All that remains to ponder is the report’s inadvertent exposure of the deep rifts within Wales’ literary elite. Inevitably the overarching cause is nothing more interesting than that endemic Welsh disease: committee-itis, a tragic displacement activity common to all the jumped-up powerless. As the old joke goes: Why are there at least two chapels in every Welsh village? Answer: because then there’s always one you can refuse to ever set foot in again. Personality clashes, perceived indignities, petty jealousies, lingering vendettas and touchy egos are magnified out of all proportion to their importance in hermetically-sealed mini-universes like Welsh literature. In this gilded circle, the same infinitesimally small group of people only ever interact with each other and thereby they reinforce their self-importance, entrench the delusion that they are making a difference and saunter blithely into the trap of believing their own publicity. One can only surmise what small slights in the past prompted Medwin Hughes’ panel to off-load the chips on their shoulders at public expense, or what fine philosophical and political demarcation lines separate the warring factions. There are clues in the Professor’s CV. Amongst his many onerous duties he’s High Sheriff of Dyfed, an arcane ceremonial post hand-picked by English royalty, which means the sovereign endorses him and he endorses the sovereign. For me, it’s hard to decide which of those two facts a native Welsh-speaker from Llangefni should be more ashamed of, yet Hughes declares he’s proud of the ‘honour’. Good grief, someone tell the Prof the 16th century’s over! Wait a minute, I see he’s also a big cheese at the University of Wales Press (UWP), Wales’ largest indigenous publisher, issuing over 70 new titles a year. I withdraw everything I just wrote about him and would just like to say how fantastic my mate Medwin looks in a black velvet court-coat, breeches and buckled shoes. After all, I’m in the research phase of a planned heavy-duty academic history (subject matter still under wraps) and UWP would be my favoured publisher – I’m not stupid!
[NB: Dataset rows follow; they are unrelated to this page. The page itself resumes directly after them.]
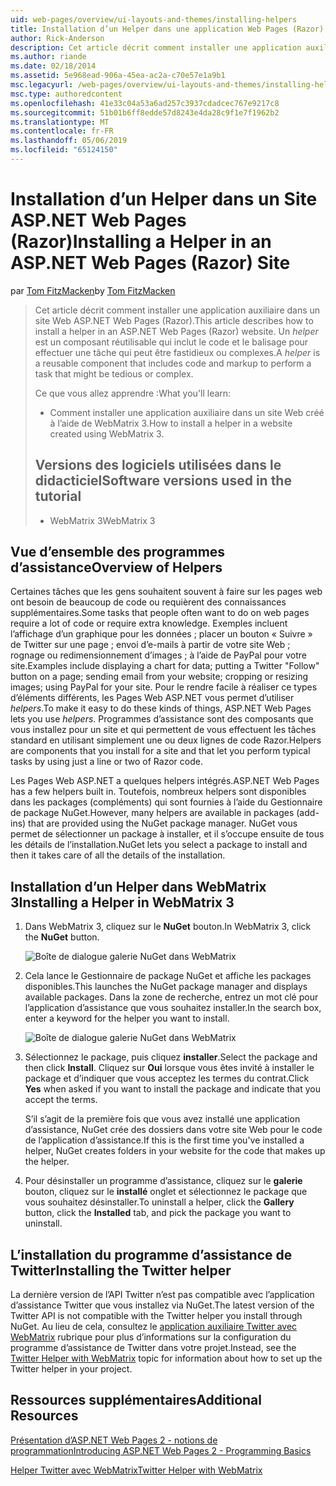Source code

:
 ```yaml
---
uid: web-pages/overview/ui-layouts-and-themes/installing-helpers
title: Installation d’un Helper dans une application Web Pages (Razor) Site | Microsoft Docs
author: Rick-Anderson
description: Cet article décrit comment installer une application auxiliaire dans un site Web ASP.NET Web Pages (Razor). Une application d’assistance est un composant réutilisable qui inclut le code et la balise par...
ms.author: riande
ms.date: 02/18/2014
ms.assetid: 5e968ead-906a-45ea-ac2a-c70e57e1a9b1
msc.legacyurl: /web-pages/overview/ui-layouts-and-themes/installing-helpers
msc.type: authoredcontent
ms.openlocfilehash: 41e33c04a53a6ad257c3937cdadcec767e9217c8
ms.sourcegitcommit: 51b01b6ff8edde57d8243e4da28c9f1e7f1962b2
ms.translationtype: MT
ms.contentlocale: fr-FR
ms.lasthandoff: 05/06/2019
ms.locfileid: "65124150"
---
```

# <a name="installing-a-helper-in-an-aspnet-web-pages-razor-site"></a><span data-ttu-id="e7daa-104">Installation d’un Helper dans un Site ASP.NET Web Pages (Razor)</span><span class="sxs-lookup"><span data-stu-id="e7daa-104">Installing a Helper in an ASP.NET Web Pages (Razor) Site</span></span>

<span data-ttu-id="e7daa-105">par [Tom FitzMacken](https://github.com/tfitzmac)</span><span class="sxs-lookup"><span data-stu-id="e7daa-105">by [Tom FitzMacken](https://github.com/tfitzmac)</span></span>

> <span data-ttu-id="e7daa-106">Cet article décrit comment installer une application auxiliaire dans un site Web ASP.NET Web Pages (Razor).</span><span class="sxs-lookup"><span data-stu-id="e7daa-106">This article describes how to install a helper in an ASP.NET Web Pages (Razor) website.</span></span> <span data-ttu-id="e7daa-107">Un *helper* est un composant réutilisable qui inclut le code et le balisage pour effectuer une tâche qui peut être fastidieux ou complexes.</span><span class="sxs-lookup"><span data-stu-id="e7daa-107">A *helper* is a reusable component that includes code and markup to perform a task that might be tedious or complex.</span></span>
> 
> <span data-ttu-id="e7daa-108">Ce que vous allez apprendre :</span><span class="sxs-lookup"><span data-stu-id="e7daa-108">What you'll learn:</span></span>
> 
> - <span data-ttu-id="e7daa-109">Comment installer une application auxiliaire dans un site Web créé à l’aide de WebMatrix 3.</span><span class="sxs-lookup"><span data-stu-id="e7daa-109">How to install a helper in a website created using WebMatrix 3.</span></span>
>   
> 
> ## <a name="software-versions-used-in-the-tutorial"></a><span data-ttu-id="e7daa-110">Versions des logiciels utilisées dans le didacticiel</span><span class="sxs-lookup"><span data-stu-id="e7daa-110">Software versions used in the tutorial</span></span>
> 
> 
> - <span data-ttu-id="e7daa-111">WebMatrix 3</span><span class="sxs-lookup"><span data-stu-id="e7daa-111">WebMatrix 3</span></span>

## <a name="overview-of-helpers"></a><span data-ttu-id="e7daa-112">Vue d’ensemble des programmes d’assistance</span><span class="sxs-lookup"><span data-stu-id="e7daa-112">Overview of Helpers</span></span>

<span data-ttu-id="e7daa-113">Certaines tâches que les gens souhaitent souvent à faire sur les pages web ont besoin de beaucoup de code ou requièrent des connaissances supplémentaires.</span><span class="sxs-lookup"><span data-stu-id="e7daa-113">Some tasks that people often want to do on web pages require a lot of code or require extra knowledge.</span></span> <span data-ttu-id="e7daa-114">Exemples incluent l’affichage d’un graphique pour les données ; placer un bouton « Suivre » de Twitter sur une page ; envoi d’e-mails à partir de votre site Web ; rognage ou redimensionnement d’images ; à l’aide de PayPal pour votre site.</span><span class="sxs-lookup"><span data-stu-id="e7daa-114">Examples include displaying a chart for data; putting a Twitter "Follow" button on a page; sending email from your website; cropping or resizing images; using PayPal for your site.</span></span> <span data-ttu-id="e7daa-115">Pour le rendre facile à réaliser ce types d’éléments différents, les Pages Web ASP.NET vous permet d’utiliser *helpers*.</span><span class="sxs-lookup"><span data-stu-id="e7daa-115">To make it easy to do these kinds of things, ASP.NET Web Pages lets you use *helpers*.</span></span> <span data-ttu-id="e7daa-116">Programmes d’assistance sont des composants que vous installez pour un site et qui permettent de vous effectuent les tâches standard en utilisant simplement une ou deux lignes de code Razor.</span><span class="sxs-lookup"><span data-stu-id="e7daa-116">Helpers are components that you install for a site and that let you perform typical tasks by using just a line or two of Razor code.</span></span>

<span data-ttu-id="e7daa-117">Les Pages Web ASP.NET a quelques helpers intégrés.</span><span class="sxs-lookup"><span data-stu-id="e7daa-117">ASP.NET Web Pages has a few helpers built in.</span></span> <span data-ttu-id="e7daa-118">Toutefois, nombreux helpers sont disponibles dans les packages (compléments) qui sont fournies à l’aide du Gestionnaire de package NuGet.</span><span class="sxs-lookup"><span data-stu-id="e7daa-118">However, many helpers are available in packages (add-ins) that are provided using the NuGet package manager.</span></span> <span data-ttu-id="e7daa-119">NuGet vous permet de sélectionner un package à installer, et il s’occupe ensuite de tous les détails de l’installation.</span><span class="sxs-lookup"><span data-stu-id="e7daa-119">NuGet lets you select a package to install and then it takes care of all the details of the installation.</span></span>

## <a name="installing-a-helper-in-webmatrix-3"></a><span data-ttu-id="e7daa-120">Installation d’un Helper dans WebMatrix 3</span><span class="sxs-lookup"><span data-stu-id="e7daa-120">Installing a Helper in WebMatrix 3</span></span>

1. <span data-ttu-id="e7daa-121">Dans WebMatrix 3, cliquez sur le **NuGet** bouton.</span><span class="sxs-lookup"><span data-stu-id="e7daa-121">In WebMatrix 3, click the **NuGet** button.</span></span>

    ![Boîte de dialogue galerie NuGet dans WebMatrix](installing-helpers/_static/image1.png)
2. <span data-ttu-id="e7daa-123">Cela lance le Gestionnaire de package NuGet et affiche les packages disponibles.</span><span class="sxs-lookup"><span data-stu-id="e7daa-123">This launches the NuGet package manager and displays available packages.</span></span> <span data-ttu-id="e7daa-124">Dans la zone de recherche, entrez un mot clé pour l’application d’assistance que vous souhaitez installer.</span><span class="sxs-lookup"><span data-stu-id="e7daa-124">In the search box, enter a keyword for the helper you want to install.</span></span>

    ![Boîte de dialogue galerie NuGet dans WebMatrix](installing-helpers/_static/image2.png)
3. <span data-ttu-id="e7daa-126">Sélectionnez le package, puis cliquez **installer**.</span><span class="sxs-lookup"><span data-stu-id="e7daa-126">Select the package and then click **Install**.</span></span> <span data-ttu-id="e7daa-127">Cliquez sur **Oui** lorsque vous êtes invité à installer le package et d’indiquer que vous acceptez les termes du contrat.</span><span class="sxs-lookup"><span data-stu-id="e7daa-127">Click **Yes** when asked if you want to install the package and indicate that you accept the terms.</span></span>

     <span data-ttu-id="e7daa-128">S’il s’agit de la première fois que vous avez installé une application d’assistance, NuGet crée des dossiers dans votre site Web pour le code de l’application d’assistance.</span><span class="sxs-lookup"><span data-stu-id="e7daa-128">If this is the first time you've installed a helper, NuGet creates folders in your website for the code that makes up the helper.</span></span>
4. <span data-ttu-id="e7daa-129">Pour désinstaller un programme d’assistance, cliquez sur le **galerie** bouton, cliquez sur le **installé** onglet et sélectionnez le package que vous souhaitez désinstaller.</span><span class="sxs-lookup"><span data-stu-id="e7daa-129">To uninstall a helper, click the **Gallery** button, click the **Installed** tab, and pick the package you want to uninstall.</span></span>

## <a name="installing-the-twitter-helper"></a><span data-ttu-id="e7daa-130">L’installation du programme d’assistance de Twitter</span><span class="sxs-lookup"><span data-stu-id="e7daa-130">Installing the Twitter helper</span></span>

<span data-ttu-id="e7daa-131">La dernière version de l’API Twitter n’est pas compatible avec l’application d’assistance Twitter que vous installez via NuGet.</span><span class="sxs-lookup"><span data-stu-id="e7daa-131">The latest version of the Twitter API is not compatible with the Twitter helper you install through NuGet.</span></span> <span data-ttu-id="e7daa-132">Au lieu de cela, consultez le [application auxiliaire Twitter avec WebMatrix](twitter-helper.md) rubrique pour plus d’informations sur la configuration du programme d’assistance de Twitter dans votre projet.</span><span class="sxs-lookup"><span data-stu-id="e7daa-132">Instead, see the [Twitter Helper with WebMatrix](twitter-helper.md) topic for information about how to set up the Twitter helper in your project.</span></span>

<a id="Additional_Resources"></a>
## <a name="additional-resources"></a><span data-ttu-id="e7daa-133">Ressources supplémentaires</span><span class="sxs-lookup"><span data-stu-id="e7daa-133">Additional Resources</span></span>

[<span data-ttu-id="e7daa-134">Présentation d’ASP.NET Web Pages 2 - notions de programmation</span><span class="sxs-lookup"><span data-stu-id="e7daa-134">Introducing ASP.NET Web Pages 2 - Programming Basics</span></span>](../getting-started/introducing-razor-syntax-c.md)

[<span data-ttu-id="e7daa-135">Helper Twitter avec WebMatrix</span><span class="sxs-lookup"><span data-stu-id="e7daa-135">Twitter Helper with WebMatrix</span></span>](twitter-helper.md)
What about Literature Wales, then? The organisation is run by intelligent, cultured people with the best interests of Wales at heart, and is definitely not to blame for the fact that the only literature you’ll find in 90% of Welsh homes is the menu of the nearest Chinese takeaway. Literature Wales’ rootstock, Yr Academi Gymreig/The Welsh Academy, is a veritable who’s-who of the brightest and best literary talent in Wales, past, present and future, and is definitely not to blame for the fact that 90% of the Welsh population has never heard of any of them. Everybody is absolutely delightful and really nice – progressive, inclusive, tolerant, respectful, kind, gentle, supportive and did I mention nice already? Really, really nice. Oh, nearly forgot, and rich. They scare the living daylights out of me.